Damaged specimens that arrive at the lab are tested by removing any or all of the required sections that are still intact. If the result is negative, the sample is rejected because a correct result cannot be reported without all three sections of the brain. If the result is positive, the sample is reported as positive.

In summary, do not shoot or damage the animal’s head and keep the head refrigerated at all times after removal from the animal’s body until it can be tested at the laboratory. This will preserve the integrity of the specimen.

Q: How long does it take to get a result?

Answer: If the specimen is received before 9:00 am on a given day, results should be ready by the end of the working day at 4:30 pm. If received after 9:00 am, the specimen is tested the next working day unless the situation is an emergency. If for some reason, the test fails, the specimens will be retested the following day.

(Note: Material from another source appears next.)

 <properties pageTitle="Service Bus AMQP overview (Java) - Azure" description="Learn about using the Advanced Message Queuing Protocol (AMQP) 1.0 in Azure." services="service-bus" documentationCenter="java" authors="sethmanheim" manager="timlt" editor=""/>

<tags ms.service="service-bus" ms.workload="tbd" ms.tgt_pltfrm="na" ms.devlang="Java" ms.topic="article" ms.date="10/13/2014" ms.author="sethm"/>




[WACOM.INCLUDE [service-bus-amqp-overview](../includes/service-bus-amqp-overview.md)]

Results are called directly to the submitting facility by the laboratory’s administrative area or by the analyst conducting the test. If a result is positive, the public health veterinarian will contact the submitter as well as anyone with an exposure to the animal, so that proper treatment can be administered to the exposed.

Q: What is considered an emergency situation?

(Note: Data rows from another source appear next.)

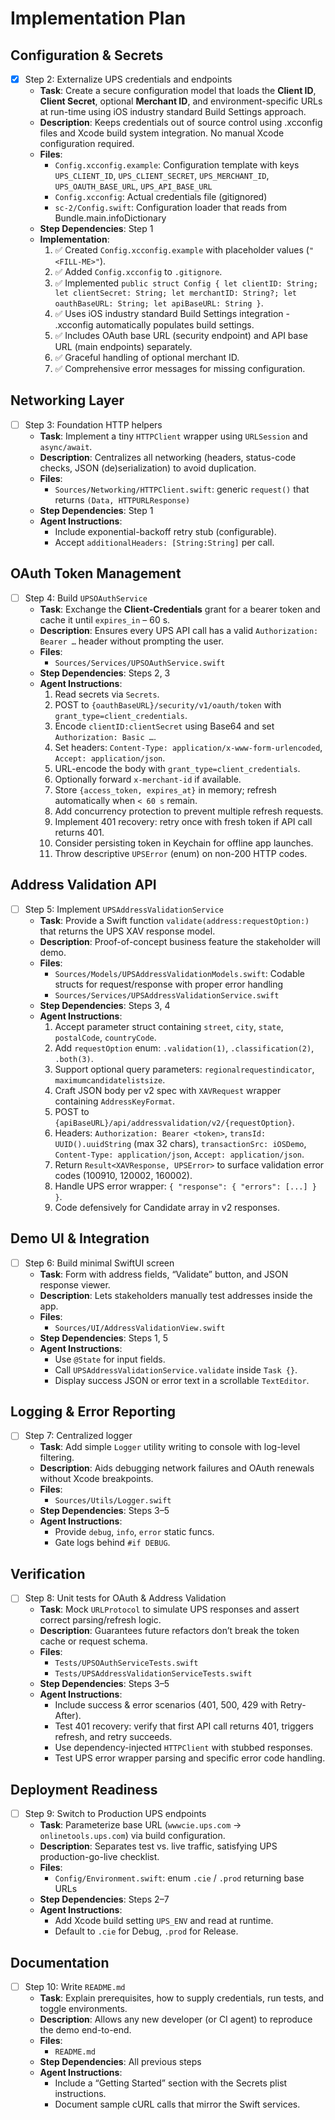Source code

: # Implementation Plan

## Configuration & Secrets

- [x] Step 2: Externalize UPS credentials and endpoints
  - **Task**: Create a secure configuration model that loads the **Client ID**, **Client Secret**, optional **Merchant ID**, and environment-specific URLs at run-time using iOS industry standard Build Settings approach.
  - **Description**: Keeps credentials out of source control using .xcconfig files and Xcode build system integration. No manual Xcode configuration required.
  - **Files**:
    - `Config.xcconfig.example`: Configuration template with keys `UPS_CLIENT_ID`, `UPS_CLIENT_SECRET`, `UPS_MERCHANT_ID`, `UPS_OAUTH_BASE_URL`, `UPS_API_BASE_URL`
    - `Config.xcconfig`: Actual credentials file (gitignored)
    - `sc-2/Config.swift`: Configuration loader that reads from Bundle.main.infoDictionary
  - **Step Dependencies**: Step 1
  - **Implementation**:
    1. ✅ Created `Config.xcconfig.example` with placeholder values (`"<FILL-ME>"`).
    2. ✅ Added `Config.xcconfig` to `.gitignore`.
    3. ✅ Implemented `public struct Config { let clientID: String; let clientSecret: String; let merchantID: String?; let oauthBaseURL: String; let apiBaseURL: String }`.
    4. ✅ Uses iOS industry standard Build Settings integration - .xcconfig automatically populates build settings.
    5. ✅ Includes OAuth base URL (security endpoint) and API base URL (main endpoints) separately.
    6. ✅ Graceful handling of optional merchant ID.
    7. ✅ Comprehensive error messages for missing configuration.

## Networking Layer

- [ ] Step 3: Foundation HTTP helpers
  - **Task**: Implement a tiny `HTTPClient` wrapper using `URLSession` and `async/await`.
  - **Description**: Centralizes all networking (headers, status-code checks, JSON (de)serialization) to avoid duplication.
  - **Files**:
    - `Sources/Networking/HTTPClient.swift`: generic `request()` that returns `(Data, HTTPURLResponse)`
  - **Step Dependencies**: Step 1
  - **Agent Instructions**:
    - Include exponential-backoff retry stub (configurable).
    - Accept `additionalHeaders: [String:String]` per call.

## OAuth Token Management

- [ ] Step 4: Build `UPSOAuthService`
  - **Task**: Exchange the **Client-Credentials** grant for a bearer token and cache it until `expires_in` – 60 s.
  - **Description**: Ensures every UPS API call has a valid `Authorization: Bearer …` header without prompting the user.
  - **Files**:
    - `Sources/Services/UPSOAuthService.swift`
  - **Step Dependencies**: Steps 2, 3
  - **Agent Instructions**:
    1. Read secrets via `Secrets`.
    2. POST to `{oauthBaseURL}/security/v1/oauth/token` with `grant_type=client_credentials`.
    3. Encode `clientID:clientSecret` using Base64 and set `Authorization: Basic …`.
    4. Set headers: `Content-Type: application/x-www-form-urlencoded`, `Accept: application/json`.
    5. URL-encode the body with `grant_type=client_credentials`.
    6. Optionally forward `x-merchant-id` if available.
    7. Store `{access_token, expires_at}` in memory; refresh automatically when `< 60 s` remain.
    8. Add concurrency protection to prevent multiple refresh requests.
    9. Implement 401 recovery: retry once with fresh token if API call returns 401.
    10. Consider persisting token in Keychain for offline app launches.
    11. Throw descriptive `UPSError` (enum) on non-200 HTTP codes.

## Address Validation API

- [ ] Step 5: Implement `UPSAddressValidationService`
  - **Task**: Provide a Swift function `validate(address:requestOption:)` that returns the UPS XAV response model.
  - **Description**: Proof-of-concept business feature the stakeholder will demo.
  - **Files**:
    - `Sources/Models/UPSAddressValidationModels.swift`: Codable structs for request/response with proper error handling
    - `Sources/Services/UPSAddressValidationService.swift`
  - **Step Dependencies**: Steps 3, 4
  - **Agent Instructions**:
    1. Accept parameter struct containing `street`, `city`, `state`, `postalCode`, `countryCode`.
    2. Add `requestOption` enum: `.validation(1)`, `.classification(2)`, `.both(3)`.
    3. Support optional query parameters: `regionalrequestindicator`, `maximumcandidatelistsize`.
    4. Craft JSON body per v2 spec with `XAVRequest` wrapper containing `AddressKeyFormat`.
    5. POST to `{apiBaseURL}/api/addressvalidation/v2/{requestOption}`.
    6. Headers: `Authorization: Bearer <token>`, `transId: UUID().uuidString` (max 32 chars), `transactionSrc: iOSDemo`, `Content-Type: application/json`, `Accept: application/json`.
    7. Return `Result<XAVResponse, UPSError>` to surface validation error codes (100910, 120002, 160002).
    8. Handle UPS error wrapper: `{ "response": { "errors": [...] } }`.
    9. Code defensively for Candidate array in v2 responses.

## Demo UI & Integration

- [ ] Step 6: Build minimal SwiftUI screen
  - **Task**: Form with address fields, “Validate” button, and JSON response viewer.
  - **Description**: Lets stakeholders manually test addresses inside the app.
  - **Files**:
    - `Sources/UI/AddressValidationView.swift`
  - **Step Dependencies**: Steps 1, 5
  - **Agent Instructions**:
    - Use `@State` for input fields.
    - Call `UPSAddressValidationService.validate` inside `Task {}`.
    - Display success JSON or error text in a scrollable `TextEditor`.

## Logging & Error Reporting

- [ ] Step 7: Centralized logger
  - **Task**: Add simple `Logger` utility writing to console with log-level filtering.
  - **Description**: Aids debugging network failures and OAuth renewals without Xcode breakpoints.
  - **Files**:
    - `Sources/Utils/Logger.swift`
  - **Step Dependencies**: Steps 3–5
  - **Agent Instructions**:
    - Provide `debug`, `info`, `error` static funcs.
    - Gate logs behind `#if DEBUG`.

## Verification

- [ ] Step 8: Unit tests for OAuth & Address Validation
  - **Task**: Mock `URLProtocol` to simulate UPS responses and assert correct parsing/refresh logic.
  - **Description**: Guarantees future refactors don’t break the token cache or request schema.
  - **Files**:
    - `Tests/UPSOAuthServiceTests.swift`
    - `Tests/UPSAddressValidationServiceTests.swift`
  - **Step Dependencies**: Steps 3–5
  - **Agent Instructions**:
    - Include success & error scenarios (401, 500, 429 with Retry-After).
    - Test 401 recovery: verify that first API call returns 401, triggers refresh, and retry succeeds.
    - Use dependency-injected `HTTPClient` with stubbed responses.
    - Test UPS error wrapper parsing and specific error code handling.

## Deployment Readiness

- [ ] Step 9: Switch to Production UPS endpoints
  - **Task**: Parameterize base URL (`wwwcie.ups.com` → `onlinetools.ups.com`) via build configuration.
  - **Description**: Separates test vs. live traffic, satisfying UPS production-go-live checklist.
  - **Files**:
    - `Config/Environment.swift`: enum `.cie` / `.prod` returning base URLs
  - **Step Dependencies**: Steps 2–7
  - **Agent Instructions**:
    - Add Xcode build setting `UPS_ENV` and read at runtime.
    - Default to `.cie` for Debug, `.prod` for Release.

## Documentation

- [ ] Step 10: Write `README.md`
  - **Task**: Explain prerequisites, how to supply credentials, run tests, and toggle environments.
  - **Description**: Allows any new developer (or CI agent) to reproduce the demo end-to-end.
  - **Files**:
    - `README.md`
  - **Step Dependencies**: All previous steps
  - **Agent Instructions**:
    - Include a “Getting Started” section with the Secrets plist instructions.
    - Document sample cURL calls that mirror the Swift services.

Answer: Face-bites to a human being from a suspected infected animal are considered emergency situations and the laboratory may be asked to test the suspected animal. A family physician should be notified immediately as well as the ADH Zoonotic Disease section. If bitten on the face, seek help as quickly as possible.

Q: Is there a fee for the rabies virus test?

Answer: No, the laboratory does not charge for the rabies virus test. It is offered as a public health service to the community. Veterinarians may charge for removal of the head and for transportation costs for submission to the rabies laboratory. Arkansas Livestock and Poultry also charges to remove brain tissue from large animals and for disposal of the carcass and transportation of the specimen to the laboratory. The laboratory is not responsible for any charges.